## WHAT THIS TASK INVOLVES
Gather all lines from the material that contain "title".
===============
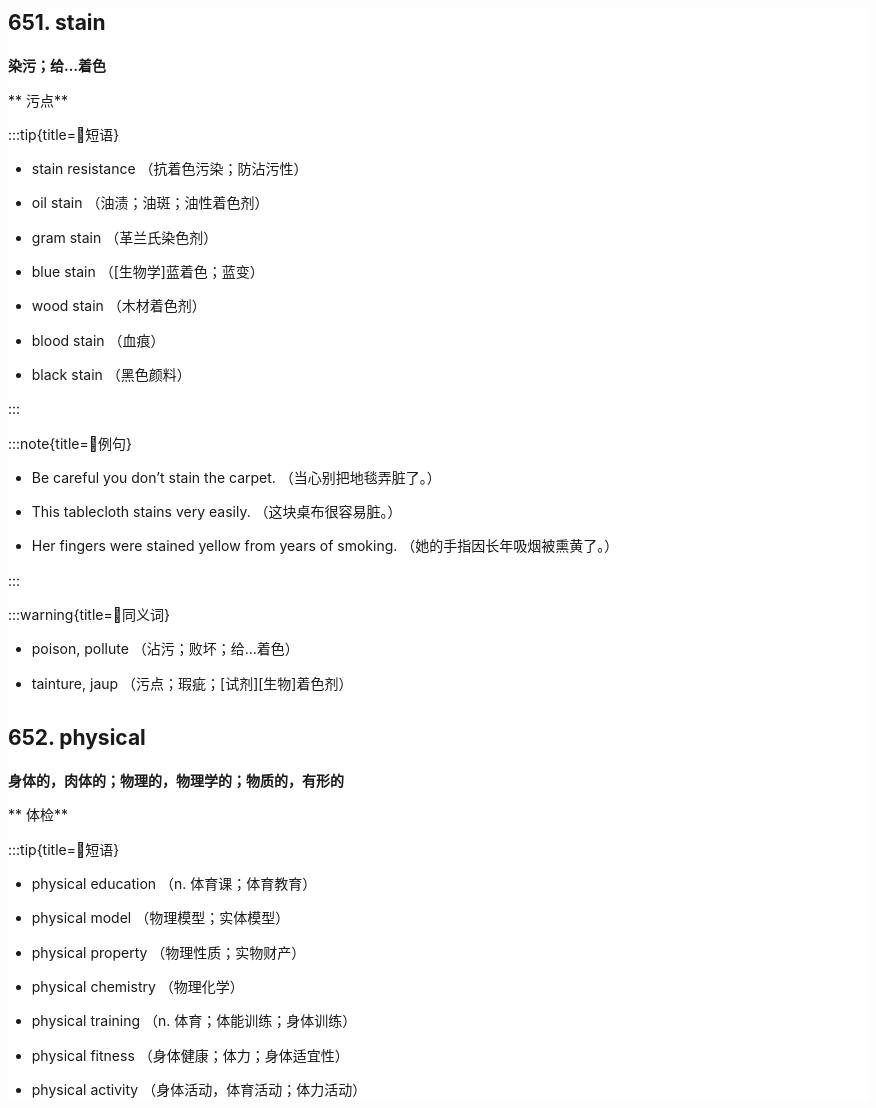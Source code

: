 
## 651. stain

**染污；给…着色**

** 污点**

:::tip{title=🤩短语}

- stain resistance （抗着色污染；防沾污性）

- oil stain （油渍；油斑；油性着色剂）

- gram stain （革兰氏染色剂）

- blue stain （[生物学]蓝着色；蓝变）

- wood stain （木材着色剂）

- blood stain （血痕）

- black stain （黑色颜料）

:::

:::note{title=🎤例句}

- Be careful you don’t stain the carpet. （当心别把地毯弄脏了。）

- This tablecloth stains very easily. （这块桌布很容易脏。）

- Her fingers were stained yellow from years of smoking. （她的手指因长年吸烟被熏黄了。）

:::

:::warning{title=🤔同义词}

- poison, pollute （沾污；败坏；给…着色）

- tainture, jaup （污点；瑕疵；[试剂][生物]着色剂）


## 652. physical

**身体的，肉体的；物理的，物理学的；物质的，有形的**

** 体检**

:::tip{title=🤩短语}

- physical education （n. 体育课；体育教育）

- physical model （物理模型；实体模型）

- physical property （物理性质；实物财产）

- physical chemistry （物理化学）

- physical training （n. 体育；体能训练；身体训练）

- physical fitness （身体健康；体力；身体适宜性）

- physical activity （身体活动，体育活动；体力活动）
===============
## ANSWER BOX
:::tip{title=🤩短语}
:::note{title=🎤例句}
:::warning{title=🤔同义词}
:::tip{title=🤩短语}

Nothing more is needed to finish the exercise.